→ **WHAT YOU NEED TO DO**: Repeat precisely the span of lines below that opens with the line containing "5. **h3-subsection-adder** (Haiku)" and closes with the line containing "supports BLE HID)", both included.

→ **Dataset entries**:
--------------------
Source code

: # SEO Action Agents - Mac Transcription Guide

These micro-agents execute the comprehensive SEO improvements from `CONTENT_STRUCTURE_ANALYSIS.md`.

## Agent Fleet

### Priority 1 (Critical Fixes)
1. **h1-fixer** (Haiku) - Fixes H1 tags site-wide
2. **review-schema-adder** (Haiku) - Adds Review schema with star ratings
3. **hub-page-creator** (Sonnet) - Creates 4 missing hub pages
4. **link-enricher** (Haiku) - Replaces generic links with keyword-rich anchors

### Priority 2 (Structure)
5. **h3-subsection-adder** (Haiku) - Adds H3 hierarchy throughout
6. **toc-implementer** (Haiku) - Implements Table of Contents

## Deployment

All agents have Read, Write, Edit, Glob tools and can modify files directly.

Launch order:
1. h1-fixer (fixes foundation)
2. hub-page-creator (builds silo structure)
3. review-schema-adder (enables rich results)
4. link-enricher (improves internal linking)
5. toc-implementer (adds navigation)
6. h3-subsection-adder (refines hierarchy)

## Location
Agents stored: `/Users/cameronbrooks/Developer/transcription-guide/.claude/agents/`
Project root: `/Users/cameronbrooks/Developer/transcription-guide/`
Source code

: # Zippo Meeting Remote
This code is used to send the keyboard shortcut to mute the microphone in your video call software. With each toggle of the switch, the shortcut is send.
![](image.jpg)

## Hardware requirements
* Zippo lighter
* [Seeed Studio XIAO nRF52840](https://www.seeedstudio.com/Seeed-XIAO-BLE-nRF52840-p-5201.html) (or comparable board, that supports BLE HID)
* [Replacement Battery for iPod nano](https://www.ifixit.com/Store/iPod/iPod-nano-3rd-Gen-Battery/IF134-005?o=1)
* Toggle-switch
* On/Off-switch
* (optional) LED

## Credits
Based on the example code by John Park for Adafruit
--------------------
→ **RESPONSE TO THIS TASK**:
5. **h3-subsection-adder** (Haiku) - Adds H3 hierarchy throughout
6. **toc-implementer** (Haiku) - Implements Table of Contents

## Deployment

All agents have Read, Write, Edit, Glob tools and can modify files directly.

Launch order:
1. h1-fixer (fixes foundation)
2. hub-page-creator (builds silo structure)
3. review-schema-adder (enables rich results)
4. link-enricher (improves internal linking)
5. toc-implementer (adds navigation)
6. h3-subsection-adder (refines hierarchy)

## Location
Agents stored: `/Users/cameronbrooks/Developer/transcription-guide/.claude/agents/`
Project root: `/Users/cameronbrooks/Developer/transcription-guide/`
Source code

: # Zippo Meeting Remote
This code is used to send the keyboard shortcut to mute the microphone in your video call software. With each toggle of the switch, the shortcut is send.
![](image.jpg)

## Hardware requirements
* Zippo lighter
* [Seeed Studio XIAO nRF52840](https://www.seeedstudio.com/Seeed-XIAO-BLE-nRF52840-p-5201.html) (or comparable board, that supports BLE HID)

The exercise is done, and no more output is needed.